Stage II: Shortly before you go to bed, the sourdough gets another feeding and is kept over night at a little lower temperature around 20°C-25°C. That's for for growing some acid bacteria like milky acid for example. (Hence the sour in sourdough - the pH gets rather low even under 4 - try and test it!)

Stage III After you woke up the sourdough gets its last feeding and is kept another 6 hours at a rather low temperature around 18°C - 20°C. If the starter bubbles and grows - perfect. If it doesn't: Doesn't matter, will rise later.

In the late noon or early afternoon (it's 18-24 hours later) mixing and kneading the dough but first:


Set aside the 3-5 spoonful and keep it in the fridge. You do this every time you went trough the three feeding and warming and growing stages. If you keep the culture properly, it gets stronger and stronger and never dies. There are cultures around over a hundred years old - if you can get some hand made from your grandmother's or someone else baking bread: take it, care for it. Now let's mix and knead the main dough made of:

Besides that keep about 100gr - 150gr cold water in reach to keep your hands wet and avoid sticking in the dough.

KNEAD properly! If you use any flour which contains gluten (wheat and splet mostly), you'll have to knead until the gluten works properly. 10-15 minutes is definetely not too long. If you make a pure rye bread, you don't have to knead longer than 5 minutes. Rye is exceptionally sticky and annoying to knead, that's why you have set aside another 100gr cold water - wet your hands often while kneading. It'll keep the dough moist and your hands clean.

Let the dough rest for half an hour and knead another round. Especially if you use coarsely milled flour or whole wheat bran or oat bran - they need to soak a little or your bread tastes dry.
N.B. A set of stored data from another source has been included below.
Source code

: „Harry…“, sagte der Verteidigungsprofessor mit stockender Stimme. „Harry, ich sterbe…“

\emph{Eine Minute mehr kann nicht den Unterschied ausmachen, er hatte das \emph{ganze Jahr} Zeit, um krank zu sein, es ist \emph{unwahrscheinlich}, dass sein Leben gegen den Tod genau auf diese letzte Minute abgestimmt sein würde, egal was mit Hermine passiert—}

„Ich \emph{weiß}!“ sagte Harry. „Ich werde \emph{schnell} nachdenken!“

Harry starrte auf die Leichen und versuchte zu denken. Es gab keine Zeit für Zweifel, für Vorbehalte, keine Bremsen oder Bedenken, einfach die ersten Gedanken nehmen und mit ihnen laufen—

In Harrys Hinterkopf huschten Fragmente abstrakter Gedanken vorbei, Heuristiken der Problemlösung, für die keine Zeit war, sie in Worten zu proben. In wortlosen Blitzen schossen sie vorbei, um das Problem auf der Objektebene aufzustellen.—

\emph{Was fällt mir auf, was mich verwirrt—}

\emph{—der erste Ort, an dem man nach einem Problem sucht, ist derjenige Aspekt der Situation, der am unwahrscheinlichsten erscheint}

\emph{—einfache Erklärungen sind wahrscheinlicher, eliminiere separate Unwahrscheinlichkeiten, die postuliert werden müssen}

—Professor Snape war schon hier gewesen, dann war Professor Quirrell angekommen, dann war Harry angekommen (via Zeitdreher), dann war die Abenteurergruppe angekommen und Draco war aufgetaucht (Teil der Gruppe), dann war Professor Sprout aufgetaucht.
Now put the dough into a bowl onto some baking sheet/baking paper (those non-sticky sheets of paper), cover it with a towel, avoid draft and cold air and let it rise in the oven at something like 35°C-40°C. In my oven (which is old and cheap) it takes 50°C on the scale and about 3-4 hours until the dough has risen to the double amount (filling my bowl completely).

Now it's time to heat up the oven to 250°C - as hot as possibly. Heat up your baking stone OR the the gratin form/casserole top with it, it'll help to keep the heat and if you don't use much wheat in your dough and/or have been too lazy to knead the gluten properly (yes, I mean you. ;), you'll need the casserole top to hold the dough in shape.
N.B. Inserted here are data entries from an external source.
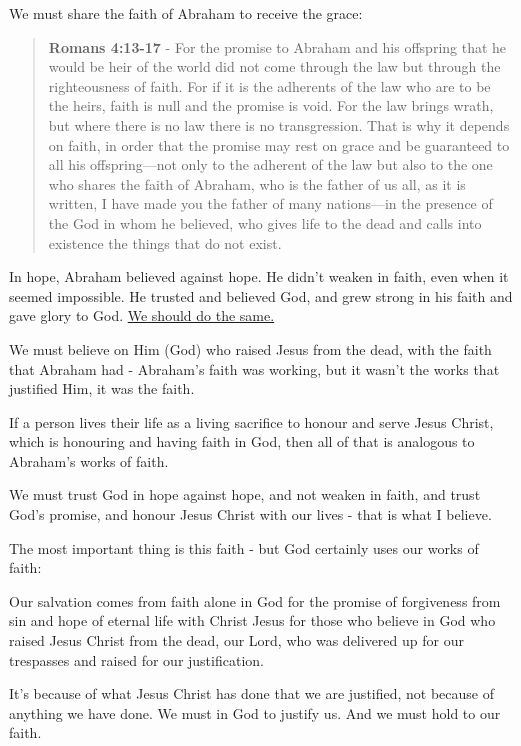 \documentclass[11pt]{article}
\begin{document}
We must share the faith of Abraham to receive the grace:

\begin{quote}
\textbf{Romans 4:13-17} - For the promise to Abraham and his offspring that he would be heir of the world did not come through the law but through the righteousness of faith. For if it is the adherents of the law who are to be the heirs, faith is null and the promise is void. For the law brings wrath, but where there is no law there is no transgression. That is why it depends on faith, in order that the promise may rest on grace and be guaranteed to all his offspring—not only to the adherent of the law but also to the one who shares the faith of Abraham, who is the father of us all, as it is written, I have made you the father of many nations—in the presence of the God in whom he believed, who gives life to the dead and calls into existence the things that do not exist.
\end{quote}

In hope, Abraham believed against hope. He didn't weaken in faith, even when it seemed impossible.
He trusted and believed God, and grew strong in his faith and gave glory to God. \uline{We should do the same.}

We must believe on Him (God) who raised Jesus from the dead, with the faith that Abraham had - Abraham's faith was working, but it wasn't the works that justified Him, it was the faith.

If a person lives their life as a living sacrifice to honour and serve Jesus Christ, which is honouring and having faith in God, then all of that is analogous to Abraham's works of faith.

We must trust God in hope against hope, and not weaken in faith, and trust God's promise, and honour Jesus Christ with our lives - that is what I believe.

The most important thing is this faith - but God certainly uses our works of faith:

Our salvation comes from faith alone in God for the promise of forgiveness from sin and hope of eternal life with Christ Jesus for those who believe in God who raised Jesus Christ from the dead, our Lord, who was delivered up for our trespasses and raised for our justification.

It's because of what Jesus Christ has done that we are justified, not because of anything we have done. We must in God to justify us. And we must hold to our faith.
\end{document}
If the oven is hot, hold the baking paper with the dough in it with one hand on all four sides, open the oven with the over and let the entirely thing slip into the form (onto the stone) WITH the paper. Pour half a cup of water onto the oven floor and close it fast. Water again every time you lower the baking temperature. My oven with about 1100gr bread takes:

25 minutes at 250°C, 25 minutes at 225°C and another 35 minutes at 200°C.

After the first 25 minutes, before watering the second time also pull back the paper which might have covered parts of the top side of the bread.
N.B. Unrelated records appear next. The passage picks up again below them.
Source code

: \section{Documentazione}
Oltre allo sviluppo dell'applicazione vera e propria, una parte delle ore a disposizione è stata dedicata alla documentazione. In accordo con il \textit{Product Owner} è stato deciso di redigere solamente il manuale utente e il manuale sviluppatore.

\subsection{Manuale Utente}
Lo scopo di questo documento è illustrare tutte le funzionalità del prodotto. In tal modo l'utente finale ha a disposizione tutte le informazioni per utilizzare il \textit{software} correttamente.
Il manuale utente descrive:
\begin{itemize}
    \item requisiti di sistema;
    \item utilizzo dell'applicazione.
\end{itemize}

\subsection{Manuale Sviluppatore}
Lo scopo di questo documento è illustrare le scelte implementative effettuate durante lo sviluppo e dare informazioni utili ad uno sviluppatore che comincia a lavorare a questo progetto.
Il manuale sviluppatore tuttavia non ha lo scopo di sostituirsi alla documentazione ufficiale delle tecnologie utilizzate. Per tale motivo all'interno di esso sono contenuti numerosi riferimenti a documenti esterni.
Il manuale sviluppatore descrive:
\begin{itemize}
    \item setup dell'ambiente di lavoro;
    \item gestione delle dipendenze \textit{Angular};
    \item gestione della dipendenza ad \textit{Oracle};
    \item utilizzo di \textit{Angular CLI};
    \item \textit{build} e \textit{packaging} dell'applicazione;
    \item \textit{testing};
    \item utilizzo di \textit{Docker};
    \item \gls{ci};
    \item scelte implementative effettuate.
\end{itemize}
The bread is finished if knocking on it with a spoon sounds hollow and it looks nice bready and all and smells delisheeiously. ;)

As you've finished the bread around the evening: It's really good if you let it rest over night and cool it properly - directly from the oven is just too fresh.

If you bake for the weekend:

You start on Thursday afternoon at around 5 pm. Second feeding is before bedtime - let's say around 11 pm or midnight. Friday morning at 7 am, you'll do the last feeding. Make the dough at around 4 pm on Friday, let it rise until around 7 pm, bake at 8 pm - bread will be ready in the evining and at viola - Saturday has nice freshly baked bread. :)

Variations: As long as you grow and cultivate the sourdough culture with rye, you can bake essentially with every kind of grain you can think of. If you just start out baking bread, start with rye and wheat mixed - wheat helps stabilizing the dough due to the gluten. I also like something like 60% rye - 10% oat bran - 30% wheat mixed (all for the flour part - the sourdough itself is rye anyway..). Seeds like sunflowers, sesame, hemp or pumpkin can be added while kneading or spread on top of the bread. In many regions of Germany, barley is also a common grain to mix into the dough.